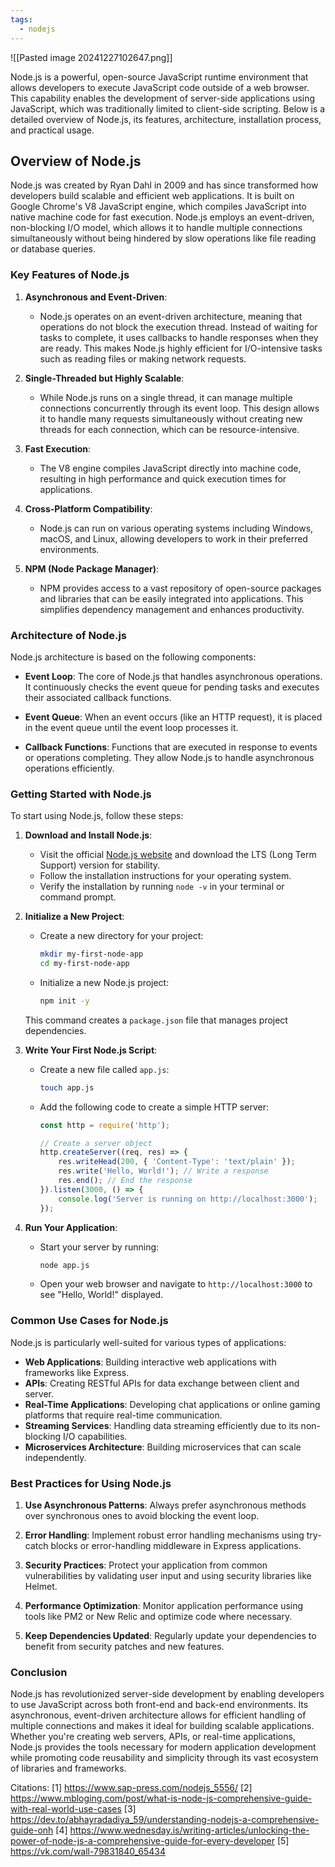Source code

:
 ```yaml
---
tags:
  - nodejs
---
```

![[Pasted image 20241227102647.png]]

Node.js is a powerful, open-source JavaScript runtime environment that allows developers to execute JavaScript code outside of a web browser. This capability enables the development of server-side applications using JavaScript, which was traditionally limited to client-side scripting. Below is a detailed overview of Node.js, its features, architecture, installation process, and practical usage.

## Overview of Node.js

Node.js was created by Ryan Dahl in 2009 and has since transformed how developers build scalable and efficient web applications. It is built on Google Chrome's V8 JavaScript engine, which compiles JavaScript into native machine code for fast execution. Node.js employs an event-driven, non-blocking I/O model, which allows it to handle multiple connections simultaneously without being hindered by slow operations like file reading or database queries.

### Key Features of Node.js

1. **Asynchronous and Event-Driven**: 
   - Node.js operates on an event-driven architecture, meaning that operations do not block the execution thread. Instead of waiting for tasks to complete, it uses callbacks to handle responses when they are ready. This makes Node.js highly efficient for I/O-intensive tasks such as reading files or making network requests.

2. **Single-Threaded but Highly Scalable**:
   - While Node.js runs on a single thread, it can manage multiple connections concurrently through its event loop. This design allows it to handle many requests simultaneously without creating new threads for each connection, which can be resource-intensive.

3. **Fast Execution**:
   - The V8 engine compiles JavaScript directly into machine code, resulting in high performance and quick execution times for applications.

4. **Cross-Platform Compatibility**:
   - Node.js can run on various operating systems including Windows, macOS, and Linux, allowing developers to work in their preferred environments.

5. **NPM (Node Package Manager)**:
   - NPM provides access to a vast repository of open-source packages and libraries that can be easily integrated into applications. This simplifies dependency management and enhances productivity.

### Architecture of Node.js

Node.js architecture is based on the following components:

- **Event Loop**: The core of Node.js that handles asynchronous operations. It continuously checks the event queue for pending tasks and executes their associated callback functions.
  
- **Event Queue**: When an event occurs (like an HTTP request), it is placed in the event queue until the event loop processes it.

- **Callback Functions**: Functions that are executed in response to events or operations completing. They allow Node.js to handle asynchronous operations efficiently.

### Getting Started with Node.js

To start using Node.js, follow these steps:

1. **Download and Install Node.js**:
   - Visit the official [Node.js website](https://nodejs.org/) and download the LTS (Long Term Support) version for stability.
   - Follow the installation instructions for your operating system.
   - Verify the installation by running `node -v` in your terminal or command prompt.

2. **Initialize a New Project**:
   - Create a new directory for your project:

     ```bash
     mkdir my-first-node-app
     cd my-first-node-app
     ```

   - Initialize a new Node.js project:

     ```bash
     npm init -y
     ```

   This command creates a `package.json` file that manages project dependencies.

3. **Write Your First Node.js Script**:
   - Create a new file called `app.js`:

     ```bash
     touch app.js
     ```

   - Add the following code to create a simple HTTP server:

     ```javascript
     const http = require('http');

     // Create a server object
     http.createServer((req, res) => {
         res.writeHead(200, { 'Content-Type': 'text/plain' });
         res.write('Hello, World!'); // Write a response
         res.end(); // End the response
     }).listen(3000, () => {
         console.log('Server is running on http://localhost:3000');
     });
     ```

4. **Run Your Application**:
   - Start your server by running:

     ```bash
     node app.js
     ```

   - Open your web browser and navigate to `http://localhost:3000` to see "Hello, World!" displayed.

### Common Use Cases for Node.js

Node.js is particularly well-suited for various types of applications:

- **Web Applications**: Building interactive web applications with frameworks like Express.
- **APIs**: Creating RESTful APIs for data exchange between client and server.
- **Real-Time Applications**: Developing chat applications or online gaming platforms that require real-time communication.
- **Streaming Services**: Handling data streaming efficiently due to its non-blocking I/O capabilities.
- **Microservices Architecture**: Building microservices that can scale independently.

### Best Practices for Using Node.js

1. **Use Asynchronous Patterns**: Always prefer asynchronous methods over synchronous ones to avoid blocking the event loop.
   
2. **Error Handling**: Implement robust error handling mechanisms using try-catch blocks or error-handling middleware in Express applications.

3. **Security Practices**: Protect your application from common vulnerabilities by validating user input and using security libraries like Helmet.

4. **Performance Optimization**: Monitor application performance using tools like PM2 or New Relic and optimize code where necessary.

5. **Keep Dependencies Updated**: Regularly update your dependencies to benefit from security patches and new features.

### Conclusion

Node.js has revolutionized server-side development by enabling developers to use JavaScript across both front-end and back-end environments. Its asynchronous, event-driven architecture allows for efficient handling of multiple connections and makes it ideal for building scalable applications. Whether you're creating web servers, APIs, or real-time applications, Node.js provides the tools necessary for modern application development while promoting code reusability and simplicity through its vast ecosystem of libraries and frameworks.

Citations:
[1] https://www.sap-press.com/nodejs_5556/
[2] https://www.mbloging.com/post/what-is-node-js-comprehensive-guide-with-real-world-use-cases
[3] https://dev.to/abhayradadiya_59/understanding-nodejs-a-comprehensive-guide-onh
[4] https://www.wednesday.is/writing-articles/unlocking-the-power-of-node-js-a-comprehensive-guide-for-every-developer
[5] https://vk.com/wall-79831840_65434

:: What to work on ::
Every line in the records above that has "running" counts once. Give the total and nothing else.

:: Exercise output ::
3